• [TASK GOAL]: A verbatim reproduction of all the entries is needed.

• [ENTRIES PROVIDED]:
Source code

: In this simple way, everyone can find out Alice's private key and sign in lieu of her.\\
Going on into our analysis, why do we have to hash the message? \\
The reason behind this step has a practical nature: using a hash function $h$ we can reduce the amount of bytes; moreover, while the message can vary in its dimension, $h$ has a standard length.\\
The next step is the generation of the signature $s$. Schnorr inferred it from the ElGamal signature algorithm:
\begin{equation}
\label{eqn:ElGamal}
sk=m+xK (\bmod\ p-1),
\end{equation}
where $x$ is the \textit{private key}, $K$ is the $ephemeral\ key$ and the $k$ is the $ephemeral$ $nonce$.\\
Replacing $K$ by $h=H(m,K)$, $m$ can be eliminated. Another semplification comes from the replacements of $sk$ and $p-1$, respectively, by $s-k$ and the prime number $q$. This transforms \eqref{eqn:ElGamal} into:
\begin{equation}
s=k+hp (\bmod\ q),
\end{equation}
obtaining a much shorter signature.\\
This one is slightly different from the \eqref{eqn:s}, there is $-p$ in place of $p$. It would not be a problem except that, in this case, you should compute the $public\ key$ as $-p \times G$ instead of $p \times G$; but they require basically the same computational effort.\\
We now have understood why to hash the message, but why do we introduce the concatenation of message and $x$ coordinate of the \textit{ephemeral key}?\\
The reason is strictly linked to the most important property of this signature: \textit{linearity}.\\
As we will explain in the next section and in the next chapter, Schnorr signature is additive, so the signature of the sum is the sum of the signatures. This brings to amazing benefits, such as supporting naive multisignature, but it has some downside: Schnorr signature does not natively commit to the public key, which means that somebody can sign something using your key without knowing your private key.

• [OUTPUT BELOW]:
Source code

: In this simple way, everyone can find out Alice's private key and sign in lieu of her.\\
Going on into our analysis, why do we have to hash the message? \\
The reason behind this step has a practical nature: using a hash function $h$ we can reduce the amount of bytes; moreover, while the message can vary in its dimension, $h$ has a standard length.\\
The next step is the generation of the signature $s$. Schnorr inferred it from the ElGamal signature algorithm:
\begin{equation}
\label{eqn:ElGamal}
sk=m+xK (\bmod\ p-1),
\end{equation}
where $x$ is the \textit{private key}, $K$ is the $ephemeral\ key$ and the $k$ is the $ephemeral$ $nonce$.\\
Replacing $K$ by $h=H(m,K)$, $m$ can be eliminated. Another semplification comes from the replacements of $sk$ and $p-1$, respectively, by $s-k$ and the prime number $q$. This transforms \eqref{eqn:ElGamal} into:
\begin{equation}
s=k+hp (\bmod\ q),
\end{equation}
obtaining a much shorter signature.\\
This one is slightly different from the \eqref{eqn:s}, there is $-p$ in place of $p$. It would not be a problem except that, in this case, you should compute the $public\ key$ as $-p \times G$ instead of $p \times G$; but they require basically the same computational effort.\\
We now have understood why to hash the message, but why do we introduce the concatenation of message and $x$ coordinate of the \textit{ephemeral key}?\\
The reason is strictly linked to the most important property of this signature: \textit{linearity}.\\
As we will explain in the next section and in the next chapter, Schnorr signature is additive, so the signature of the sum is the sum of the signatures. This brings to amazing benefits, such as supporting naive multisignature, but it has some downside: Schnorr signature does not natively commit to the public key, which means that somebody can sign something using your key without knowing your private key.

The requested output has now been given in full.